Task instructions: Go through the entries below and copy each line that holds the word "readmeimg".

[Saved data entries]
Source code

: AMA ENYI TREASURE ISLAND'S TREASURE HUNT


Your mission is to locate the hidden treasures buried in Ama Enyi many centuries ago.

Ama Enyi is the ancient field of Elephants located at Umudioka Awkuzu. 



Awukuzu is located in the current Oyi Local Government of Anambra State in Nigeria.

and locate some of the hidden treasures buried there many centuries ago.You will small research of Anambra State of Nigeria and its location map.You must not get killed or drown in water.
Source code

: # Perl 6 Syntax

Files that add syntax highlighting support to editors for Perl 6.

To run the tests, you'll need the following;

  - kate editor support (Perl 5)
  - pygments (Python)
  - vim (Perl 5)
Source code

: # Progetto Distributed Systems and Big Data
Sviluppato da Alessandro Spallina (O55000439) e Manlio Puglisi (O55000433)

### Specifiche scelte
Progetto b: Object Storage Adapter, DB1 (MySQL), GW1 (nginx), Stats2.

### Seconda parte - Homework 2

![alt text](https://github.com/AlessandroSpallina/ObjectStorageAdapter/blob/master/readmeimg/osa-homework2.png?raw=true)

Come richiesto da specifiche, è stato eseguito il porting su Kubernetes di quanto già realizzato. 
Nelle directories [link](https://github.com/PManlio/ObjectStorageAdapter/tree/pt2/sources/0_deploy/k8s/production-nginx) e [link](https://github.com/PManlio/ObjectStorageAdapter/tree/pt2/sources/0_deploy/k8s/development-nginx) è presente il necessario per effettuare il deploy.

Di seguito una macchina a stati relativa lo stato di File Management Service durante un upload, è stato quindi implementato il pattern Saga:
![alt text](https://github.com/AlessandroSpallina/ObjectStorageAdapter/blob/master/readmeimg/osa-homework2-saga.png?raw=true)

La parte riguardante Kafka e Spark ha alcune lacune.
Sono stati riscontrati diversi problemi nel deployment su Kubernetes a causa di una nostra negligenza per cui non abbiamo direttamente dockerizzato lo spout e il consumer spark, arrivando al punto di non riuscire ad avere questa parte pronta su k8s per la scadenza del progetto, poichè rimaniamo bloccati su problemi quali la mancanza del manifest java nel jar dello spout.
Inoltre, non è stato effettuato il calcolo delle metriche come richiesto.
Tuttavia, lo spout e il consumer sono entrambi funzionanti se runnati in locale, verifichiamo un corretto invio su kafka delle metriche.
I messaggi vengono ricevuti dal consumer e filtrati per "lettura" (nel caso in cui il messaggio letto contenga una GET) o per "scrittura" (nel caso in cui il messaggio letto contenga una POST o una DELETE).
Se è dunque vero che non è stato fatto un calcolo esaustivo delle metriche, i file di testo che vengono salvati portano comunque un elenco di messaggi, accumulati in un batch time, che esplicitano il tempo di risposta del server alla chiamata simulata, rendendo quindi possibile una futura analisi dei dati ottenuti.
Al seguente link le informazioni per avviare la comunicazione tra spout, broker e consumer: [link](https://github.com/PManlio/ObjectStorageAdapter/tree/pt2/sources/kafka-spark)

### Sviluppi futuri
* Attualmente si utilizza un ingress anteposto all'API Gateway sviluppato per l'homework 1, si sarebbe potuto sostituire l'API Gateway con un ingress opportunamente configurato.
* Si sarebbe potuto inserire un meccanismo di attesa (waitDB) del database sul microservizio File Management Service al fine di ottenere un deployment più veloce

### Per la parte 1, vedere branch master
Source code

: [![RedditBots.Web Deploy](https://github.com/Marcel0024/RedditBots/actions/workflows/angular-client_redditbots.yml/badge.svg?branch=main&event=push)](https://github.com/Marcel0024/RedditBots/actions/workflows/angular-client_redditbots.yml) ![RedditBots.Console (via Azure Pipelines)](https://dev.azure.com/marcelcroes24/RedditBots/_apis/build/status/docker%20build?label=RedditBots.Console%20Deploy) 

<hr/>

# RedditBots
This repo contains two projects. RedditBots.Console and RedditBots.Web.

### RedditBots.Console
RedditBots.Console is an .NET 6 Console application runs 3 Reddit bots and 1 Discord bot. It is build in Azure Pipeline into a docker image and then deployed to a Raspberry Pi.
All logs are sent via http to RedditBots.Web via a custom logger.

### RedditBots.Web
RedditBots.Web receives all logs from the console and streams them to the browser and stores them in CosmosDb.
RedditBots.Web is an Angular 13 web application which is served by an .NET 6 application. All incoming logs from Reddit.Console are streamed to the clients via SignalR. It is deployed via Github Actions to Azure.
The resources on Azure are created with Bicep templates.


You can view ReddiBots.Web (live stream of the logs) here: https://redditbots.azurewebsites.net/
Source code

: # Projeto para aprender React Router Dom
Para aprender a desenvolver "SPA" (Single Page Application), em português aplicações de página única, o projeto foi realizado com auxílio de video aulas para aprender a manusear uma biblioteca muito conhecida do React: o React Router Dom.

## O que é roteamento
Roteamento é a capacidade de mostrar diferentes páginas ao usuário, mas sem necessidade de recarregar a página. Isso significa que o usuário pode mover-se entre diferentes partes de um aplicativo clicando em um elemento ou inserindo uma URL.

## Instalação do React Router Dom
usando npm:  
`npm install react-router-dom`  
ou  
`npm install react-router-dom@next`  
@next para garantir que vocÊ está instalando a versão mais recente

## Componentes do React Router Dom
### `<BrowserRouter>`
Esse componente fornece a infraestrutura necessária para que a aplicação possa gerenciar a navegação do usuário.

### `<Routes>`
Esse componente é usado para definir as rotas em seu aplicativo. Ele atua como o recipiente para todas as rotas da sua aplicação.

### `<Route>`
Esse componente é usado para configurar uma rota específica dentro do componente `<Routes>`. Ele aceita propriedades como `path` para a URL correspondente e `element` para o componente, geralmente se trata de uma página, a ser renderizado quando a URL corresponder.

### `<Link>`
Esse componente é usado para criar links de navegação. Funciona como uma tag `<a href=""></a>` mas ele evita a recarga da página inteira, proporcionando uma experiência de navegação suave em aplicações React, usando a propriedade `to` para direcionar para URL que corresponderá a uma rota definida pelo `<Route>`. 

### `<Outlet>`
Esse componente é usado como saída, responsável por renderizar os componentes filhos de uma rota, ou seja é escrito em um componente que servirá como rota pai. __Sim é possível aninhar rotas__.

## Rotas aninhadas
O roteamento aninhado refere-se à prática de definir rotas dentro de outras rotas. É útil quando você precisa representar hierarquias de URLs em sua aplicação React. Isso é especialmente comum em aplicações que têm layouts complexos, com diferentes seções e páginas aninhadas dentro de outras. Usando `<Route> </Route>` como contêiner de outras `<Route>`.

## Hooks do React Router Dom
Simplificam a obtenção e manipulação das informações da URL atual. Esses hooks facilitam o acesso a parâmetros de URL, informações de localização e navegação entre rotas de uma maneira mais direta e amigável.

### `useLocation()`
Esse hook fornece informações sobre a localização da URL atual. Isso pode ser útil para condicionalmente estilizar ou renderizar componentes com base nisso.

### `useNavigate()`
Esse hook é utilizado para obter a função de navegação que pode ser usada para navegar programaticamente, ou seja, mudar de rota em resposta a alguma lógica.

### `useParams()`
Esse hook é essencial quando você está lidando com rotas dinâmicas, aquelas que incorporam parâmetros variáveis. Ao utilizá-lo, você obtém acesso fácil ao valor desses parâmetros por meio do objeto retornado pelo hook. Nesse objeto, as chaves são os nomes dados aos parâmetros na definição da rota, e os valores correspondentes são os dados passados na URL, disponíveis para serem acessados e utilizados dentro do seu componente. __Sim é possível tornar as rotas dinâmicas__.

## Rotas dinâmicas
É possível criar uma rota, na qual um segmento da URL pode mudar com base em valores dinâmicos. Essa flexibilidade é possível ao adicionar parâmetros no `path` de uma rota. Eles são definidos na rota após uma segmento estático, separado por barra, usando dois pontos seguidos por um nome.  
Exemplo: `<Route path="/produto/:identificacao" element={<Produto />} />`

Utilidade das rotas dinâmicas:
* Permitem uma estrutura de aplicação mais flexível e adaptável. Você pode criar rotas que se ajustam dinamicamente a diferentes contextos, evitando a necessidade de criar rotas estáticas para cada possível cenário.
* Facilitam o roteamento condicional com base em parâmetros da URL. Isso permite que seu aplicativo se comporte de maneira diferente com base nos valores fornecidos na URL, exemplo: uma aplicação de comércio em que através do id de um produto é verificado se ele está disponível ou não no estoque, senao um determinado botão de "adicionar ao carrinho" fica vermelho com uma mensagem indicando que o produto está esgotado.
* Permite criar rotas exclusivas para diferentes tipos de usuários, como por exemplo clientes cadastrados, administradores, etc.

==

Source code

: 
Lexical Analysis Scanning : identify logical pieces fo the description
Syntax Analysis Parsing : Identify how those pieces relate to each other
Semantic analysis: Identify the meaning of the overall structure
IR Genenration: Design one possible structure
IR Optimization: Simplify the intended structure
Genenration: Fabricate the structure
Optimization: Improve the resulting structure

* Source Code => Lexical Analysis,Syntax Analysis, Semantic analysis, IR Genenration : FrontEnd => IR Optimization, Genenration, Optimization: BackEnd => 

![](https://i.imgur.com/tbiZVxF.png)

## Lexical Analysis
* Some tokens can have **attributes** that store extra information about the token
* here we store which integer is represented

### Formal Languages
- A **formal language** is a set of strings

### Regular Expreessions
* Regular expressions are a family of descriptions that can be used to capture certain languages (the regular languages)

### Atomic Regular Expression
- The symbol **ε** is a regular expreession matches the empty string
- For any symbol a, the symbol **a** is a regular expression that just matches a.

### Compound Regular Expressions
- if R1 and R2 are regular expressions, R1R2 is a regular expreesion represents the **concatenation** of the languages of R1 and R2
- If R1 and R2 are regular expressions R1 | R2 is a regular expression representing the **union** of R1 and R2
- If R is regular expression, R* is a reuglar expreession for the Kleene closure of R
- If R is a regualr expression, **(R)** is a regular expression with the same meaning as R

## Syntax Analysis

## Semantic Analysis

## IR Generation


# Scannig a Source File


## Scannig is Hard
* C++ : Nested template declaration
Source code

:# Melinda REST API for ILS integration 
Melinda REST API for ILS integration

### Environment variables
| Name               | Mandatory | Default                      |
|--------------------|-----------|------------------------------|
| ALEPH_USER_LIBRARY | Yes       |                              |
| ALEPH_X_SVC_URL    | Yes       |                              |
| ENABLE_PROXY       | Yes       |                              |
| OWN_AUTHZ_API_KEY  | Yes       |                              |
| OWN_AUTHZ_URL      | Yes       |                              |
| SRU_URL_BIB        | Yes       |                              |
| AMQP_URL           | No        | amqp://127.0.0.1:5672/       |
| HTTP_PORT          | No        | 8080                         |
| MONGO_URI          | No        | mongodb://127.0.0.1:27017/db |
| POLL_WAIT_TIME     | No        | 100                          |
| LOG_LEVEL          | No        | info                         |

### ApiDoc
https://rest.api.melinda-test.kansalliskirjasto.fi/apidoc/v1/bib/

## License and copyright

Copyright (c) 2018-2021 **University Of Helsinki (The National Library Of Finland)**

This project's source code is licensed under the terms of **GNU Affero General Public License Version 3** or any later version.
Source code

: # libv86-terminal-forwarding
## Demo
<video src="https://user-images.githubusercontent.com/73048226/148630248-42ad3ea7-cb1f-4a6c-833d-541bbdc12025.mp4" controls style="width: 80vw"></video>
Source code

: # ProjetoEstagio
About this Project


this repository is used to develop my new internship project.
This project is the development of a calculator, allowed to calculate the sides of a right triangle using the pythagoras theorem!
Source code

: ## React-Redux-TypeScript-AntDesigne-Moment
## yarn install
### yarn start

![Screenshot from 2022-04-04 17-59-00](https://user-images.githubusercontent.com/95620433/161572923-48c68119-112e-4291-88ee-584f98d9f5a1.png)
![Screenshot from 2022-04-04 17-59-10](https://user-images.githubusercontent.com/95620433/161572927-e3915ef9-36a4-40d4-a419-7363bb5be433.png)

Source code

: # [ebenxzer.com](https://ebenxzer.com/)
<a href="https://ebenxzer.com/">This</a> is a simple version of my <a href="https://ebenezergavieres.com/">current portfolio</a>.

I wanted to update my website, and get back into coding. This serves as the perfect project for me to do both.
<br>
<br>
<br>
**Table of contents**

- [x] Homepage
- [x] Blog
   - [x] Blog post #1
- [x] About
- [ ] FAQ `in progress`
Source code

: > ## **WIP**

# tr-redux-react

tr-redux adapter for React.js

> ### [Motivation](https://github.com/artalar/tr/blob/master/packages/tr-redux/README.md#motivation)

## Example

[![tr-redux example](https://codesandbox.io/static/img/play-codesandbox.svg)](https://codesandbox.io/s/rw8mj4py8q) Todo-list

==

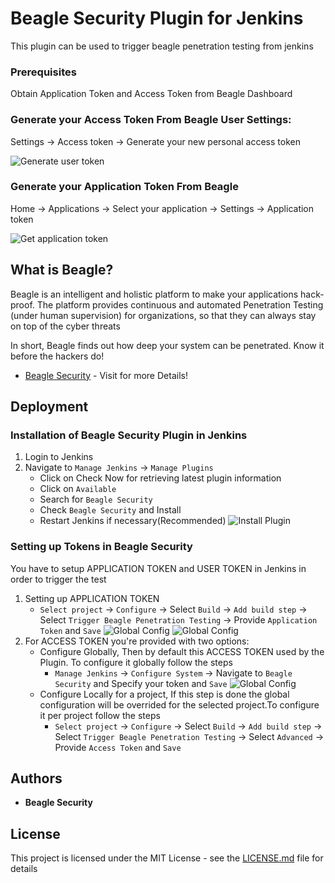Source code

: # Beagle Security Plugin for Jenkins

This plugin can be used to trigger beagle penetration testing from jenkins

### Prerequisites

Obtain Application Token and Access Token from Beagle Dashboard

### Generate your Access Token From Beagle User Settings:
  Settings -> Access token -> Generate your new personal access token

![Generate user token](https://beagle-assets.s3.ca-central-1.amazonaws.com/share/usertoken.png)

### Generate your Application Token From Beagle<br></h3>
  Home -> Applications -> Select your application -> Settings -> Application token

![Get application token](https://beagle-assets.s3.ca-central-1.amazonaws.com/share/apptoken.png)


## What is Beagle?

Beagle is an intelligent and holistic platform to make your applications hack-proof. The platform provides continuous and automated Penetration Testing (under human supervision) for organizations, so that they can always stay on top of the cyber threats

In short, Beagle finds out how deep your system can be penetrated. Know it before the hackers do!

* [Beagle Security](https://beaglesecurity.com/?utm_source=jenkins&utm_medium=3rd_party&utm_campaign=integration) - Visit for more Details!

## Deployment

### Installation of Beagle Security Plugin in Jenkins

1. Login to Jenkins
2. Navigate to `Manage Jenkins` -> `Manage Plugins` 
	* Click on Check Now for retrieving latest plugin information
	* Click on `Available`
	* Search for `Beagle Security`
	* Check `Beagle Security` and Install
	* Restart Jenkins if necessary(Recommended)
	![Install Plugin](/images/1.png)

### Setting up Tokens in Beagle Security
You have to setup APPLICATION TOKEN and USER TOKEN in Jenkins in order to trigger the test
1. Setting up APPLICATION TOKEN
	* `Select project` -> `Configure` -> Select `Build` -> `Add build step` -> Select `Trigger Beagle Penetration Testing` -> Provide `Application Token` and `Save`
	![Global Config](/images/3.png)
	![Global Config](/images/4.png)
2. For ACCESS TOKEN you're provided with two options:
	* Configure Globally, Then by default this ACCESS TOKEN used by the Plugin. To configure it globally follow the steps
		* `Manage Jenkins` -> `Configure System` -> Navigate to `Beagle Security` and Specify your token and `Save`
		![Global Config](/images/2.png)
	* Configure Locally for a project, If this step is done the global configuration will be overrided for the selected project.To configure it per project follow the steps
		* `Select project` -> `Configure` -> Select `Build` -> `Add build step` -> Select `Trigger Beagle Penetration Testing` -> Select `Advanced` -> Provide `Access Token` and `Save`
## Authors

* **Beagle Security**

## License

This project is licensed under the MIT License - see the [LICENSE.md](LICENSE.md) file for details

Response box:
![alt text](https://github.com/AlessandroSpallina/ObjectStorageAdapter/blob/master/readmeimg/osa-homework2.png?raw=true)
![alt text](https://github.com/AlessandroSpallina/ObjectStorageAdapter/blob/master/readmeimg/osa-homework2-saga.png?raw=true)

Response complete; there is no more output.